Matt has already reviewed this at length, so I won’t say much. I will say the writing is incredibly sloppy in parts: “etching out a living”, “stuck in a grove”, “a slitter of bone” and “Ghandi” are among the pearlers I found in this. Unless it’s done intentionally - and it clearly isn’t - I find this unacceptable in a major work from an award-winning novelist. Apart from that, bugger-all happens in almost 400 pp apart from a great deal of musing about the main character’s relationship with swans. The little that does happen goes unexplained for the most part. I like my magic realism and dystopian novels, and the idea of a dystopian society resulting from the Howard-era Aboriginal Intervention is a promising one, but this book is pointless, poorly-written drivel.
post #1952 of 3283
Quote:
Originally Posted by Steve B. View Post

http://www.abebooks.com/?cm_mmc=msn-_-US_AbeBooks_Brand-_-Mispellings-_-abebooks%20com

I've gotten a number of books for them at about $3 per, with shipping.

And I haven't even started on the remaining Louis L'Amours.

Is there really a cache of mispelled titles?, because that would be awesome. The link just takes me to the main page, though.
post #1953 of 3283
I've never fooled with the misspelled titles, but books are cheap and arrive relatively quickly.
post #1954 of 3283
I like Abe Books, but it's effed me up before when trying to sell back something of value to my local bookstore, and a n00b has unknowingly listed it for cheap. ffffuuuu.gif

Cool site, though.

In Louis L'Amour news, it turns out I will not be inheriting the full set, as my grandfather deemed some of them great, but a lot of them 'crap', and consequently, had them donated. More as the story develops.
post #1955 of 3283
37. Caravaggio: A Passionate Life
Caravaggio: A Passionate LifeCaravaggio: A Passionate Life by Desmond Seward

My rating: 3 of 5 stars


Seward has written a fairly pedestrian biography of the great artist. In part this is because of the paucity of source material on major aspects of Caravaggio’s life, including his origins, the major conflicts that blighted his career, his travels during exile and his death. So there is not a lot for the author to work with. He still manages to present an intriguing story of an ambitious young man with a great deal of talent, yet also in possession of a violent temperament that caused his premature downfall. It’s an entertaining story; you can’t help but like somebody who, when a painting of his was publicly criticised, ripped it up with a knife and then went away and painted a masterpiece.

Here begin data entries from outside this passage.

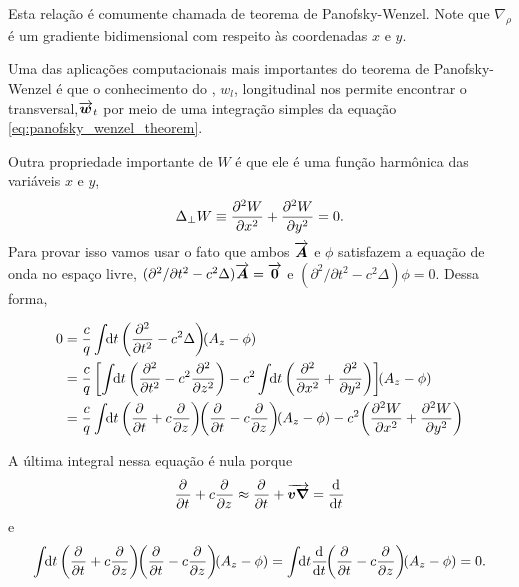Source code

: Esta relação é comumente chamada de teorema de Panofsky-Wenzel. Note que $\nabla_\rho$ é um gradiente bidimensional com respeito às coordenadas $x$ e $y$.

Uma das aplicações computacionais mais importantes do teorema de Panofsky-Wenzel é que o conhecimento do , $w_l$, longitudinal nos permite encontrar o  transversal,$\vect{w}_t$ por meio de uma integração simples da equação \ref{eq:panofsky_wenzel_theorem}.

Outra propriedade importante de $W$ é que ele é uma função harmônica das variáveis $x$ e $y$,
\begin{equation}\label{eq:wake_potential_harmonic}
 \Delta_\perp W \equiv \derpar[2]{W}{x} + \derpar[2]{W}{y} = 0.
\end{equation}
Para provar isso vamos usar o fato que ambos $\vect{A}$ e $\phi$ satisfazem a equação de onda no espaço livre, $(\partial^2/\partial t^2 - c^2 \Delta)\vect{A} = \vect{0}$ e $(\partial^2/\partial t^2 - c^2 \Delta)\phi = 0$. Dessa forma,

\begin{equation}\begin{aligned}
0
&=\frac{c}{q}\udefint{t}{\left(\derpar[2]{}{t}-c^2\Delta\right)\!\!(A_z-\phi)}\\
&=\frac{c}{q}\left[\udefint{t}{\left(\derpar[2]{}{t} - c^2\derpar[2]{}{z}\right)} -
	            c^2\udefint{t}{\left(\derpar[2]{}{x} + \derpar[2]{}{y}\right)}\right]\!\!(A_z-\phi)\\
&=\frac{c}{q}\udefint{t}{\left(\derpar{}{t}+c\derpar{}{z}\right)
				     \!\!\left(\derpar{}{t}-c\derpar{}{z}\right)\!\!(A_z -\phi)}
   -c^2\!\left(\derpar[2]{W}{x} + \derpar[2]{W}{y}\right)
\end{aligned}\end{equation}

A última integral nessa equação é nula porque
\begin{equation}
    \derpar{}{t} + c\derpar{}{z} \approx \derpar{}{t} + \vect{v\nabla} = \dertot{}{t}
\end{equation}
e
\begin{equation}
  \udefint{t}{\left(\derpar{}{t} + c\derpar{}{z}\right)\!\!
             \left(\derpar{}{t} - c\derpar{}{z}\right)\!\!(A_z - \phi)}
  = \udefint{t}{\dertot{}{t}\!\!\left(\derpar{}{t}-c\derpar{}{z}\right)\!\!(A_z - \phi)}
  =  0.
\end{equation}

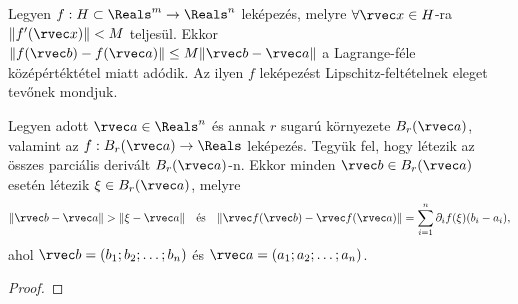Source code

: \begin{definition}
  Legyen $f: H \subset \Reals^m \to \Reals^n$ leképezés, melyre
  $\forall \rvec x \in H$-ra $\|f'(\rvec x)\| < M$ teljesül. Ekkor
  $\|f(\rvec b) - f(\rvec a)\| \leq M \|\rvec b - \rvec a\|$ a Lagrange-féle
  középértéktétel miatt adódik. Az ilyen $f$ leképezést Lipschitz-feltételnek
  eleget tevőnek mondjuk.
\end{definition}

\begin{theorem}
  Legyen adott $\rvec a \in \Reals^n$ és annak $r$ sugarú környezete
  $B_r(\rvec a)$, valamint az $f : B_r(\rvec a) \to \Reals$ leképezés. Tegyük
  fel, hogy létezik az összes parciális derivált $B_r(\rvec a)$-n. Ekkor minden
  $\rvec b \in B_r(\rvec a)$ esetén létezik $\xi \in B_r(\rvec a)$, melyre
  $$
    \|\rvec b - \rvec a\| > \|\xi - \rvec a\|
    \quad \text{és} \quad
    \|\rvec f(\rvec b) - \rvec f(\rvec a)\| = \sum_{i=1}^n \partial_i f(\xi) (b_i - a_i)
    \text,
  $$
  ahol $\rvec b = (b_1; b_2; \ldots; b_n)$ és
  $\rvec a = (a_1; a_2; \ldots; a_n)$.

  \begin{proof}
    \vspace{7em}
  \end{proof}
\end{theorem}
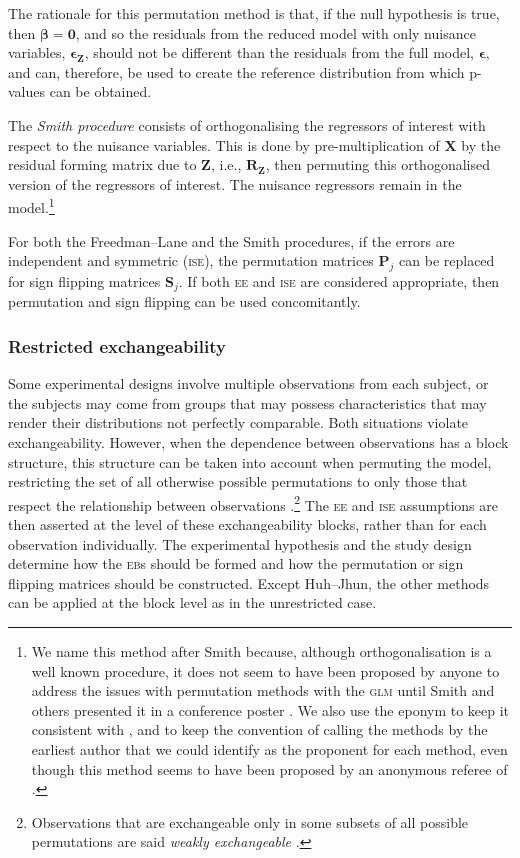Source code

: The rationale for this permutation method is that, if the null hypothesis is true, then $\boldsymbol{\beta}=\mathbf{0}$, and so the residuals from the reduced model with only nuisance variables, $\boldsymbol{\epsilon}_{\mathbf{Z}}$, should not be different than the residuals from the full model, $\boldsymbol{\epsilon}$, and can, therefore, be used to create the reference distribution from which p-values can be obtained.

The \emph{Smith procedure} consists of orthogonalising the regressors of interest with respect to the nuisance variables. This is done by pre-multiplication of $\mathbf{X}$ by the residual forming matrix due to $\mathbf{Z}$, i.e., $\mathbf{R}_{\mathbf{Z}}$, then permuting this orthogonalised version of the regressors of interest. The nuisance regressors remain in the model.\footnote{We name this method after Smith because, although orthogonalisation is a well known procedure, it does not seem to have been proposed by anyone to address the issues with permutation methods with the \textsc{glm} until Smith and others presented it in a conference poster \citep{Nichols2008}. We also use the eponym to keep it consistent with \citet{Ridgway2009}, and to keep the convention of calling the methods by the earliest author that we could identify as the proponent for each method, even though this method seems to have been proposed by an anonymous referee of \citet{OGorman2005}.}

For both the Freedman--Lane and the Smith procedures, if the errors are independent and symmetric (\textsc{ise}), the permutation matrices $\mathbf{P}_{j}$ can be replaced for sign flipping matrices $\mathbf{S}_{j}$. If both \textsc{ee} and \textsc{ise} are considered appropriate, then permutation and sign flipping can be used concomitantly.

\subsubsection{Restricted exchangeability}
\label{sec:perm:restricted}

Some experimental designs involve multiple observations from each subject, or the subjects may come from groups that may possess characteristics that may render their distributions not perfectly comparable. Both situations violate exchangeability. However, when the dependence between observations has a block structure, this structure can be taken into account when permuting the model, restricting the set of all otherwise possible permutations to only those that respect the relationship between observations \citep{Pesarin2001}.\footnote{Observations that are exchangeable only in some subsets of all possible permutations are said \emph{weakly exchangeable} \citep{Good2002}.} The \textsc{ee} and \textsc{ise} assumptions are then asserted at the level of these exchangeability blocks, rather than for each observation individually. The experimental hypothesis and the study design determine how the \textsc{eb}s should be formed and how the permutation or sign flipping matrices should be constructed. Except Huh--Jhun, the other methods can be applied at the block level as in the unrestricted case.


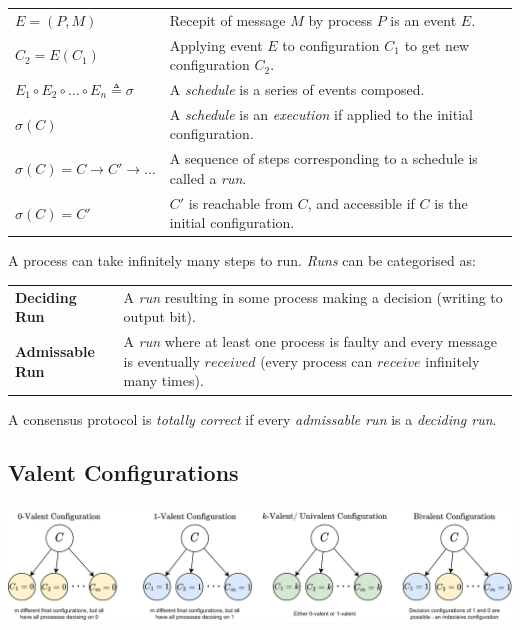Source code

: \begin{center}
    \begin{tabular}{l p{}}
        $E = (P,M)$ & Recepit of message $M$ by process $P$ is an event $E$. \\
        $C_2 = E(C_1)$ & Applying event $E$ to configuration $C_1$ to get new configuration $C_2$. \\
        $E_1 \circ E_2 \circ \dots \circ E_n \triangleq \sigma$ & A \textit{schedule} is a series of events composed. \\
        $\sigma (C)$ & A \textit{schedule} is an \textit{execution} if applied to the initial configuration. \\
        $\sigma(C) = C \to C' \to \dots$ & A sequence of steps corresponding to a schedule is called a \textit{run}. \\
        $\sigma(C) = C'$ & $C'$ is reachable from $C$, and accessible if $C$ is the initial configuration. \\
    \end{tabular}
\end{center}
A process can take infinitely many steps to run. \textit{Runs} can be categorised as:
\begin{center}
    \begin{tabular}{l p{}}
        \textbf{Deciding Run} & A \textit{run} resulting in some process making a decision (writing to output bit). \\
        \textbf{Admissable Run} & A \textit{run} where at least one process is faulty and every message is eventually $received$ (every process can $receive$ infinitely many times). \\
    \end{tabular}
\end{center}
A consensus protocol is \textit{totally correct} if every \textit{admissable run} is a \textit{deciding run}. 

\subsection{Valent Configurations}
\begin{center}
    \includegraphics[width=\textwidth]{consensus/images/valent_configurations.drawio.png}
\end{center}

I read the Kindle version of this book, and regretted it. The plates reproducing the works that Seward refers to would have been much better in printed form.



View all my reviews
post #1956 of 3283
I have also found some of the L'Amours crap, but probably 2/3 of them are good reads. I plan on assembling at least 1 copy of each of his 126 books.

Contrast w/The List. Unfortunately I've found recently they are 4/5 junk.
post #1957 of 3283
77. Arcanum 17 Andre Breton 1944

THE LIST

If possible, this was an even stupider book.

78. The Iron Marshall Louis L'Amour 1979

A New York tough heads West and is drafted into service as a town marshal. He foils a train robbery and gets the girl.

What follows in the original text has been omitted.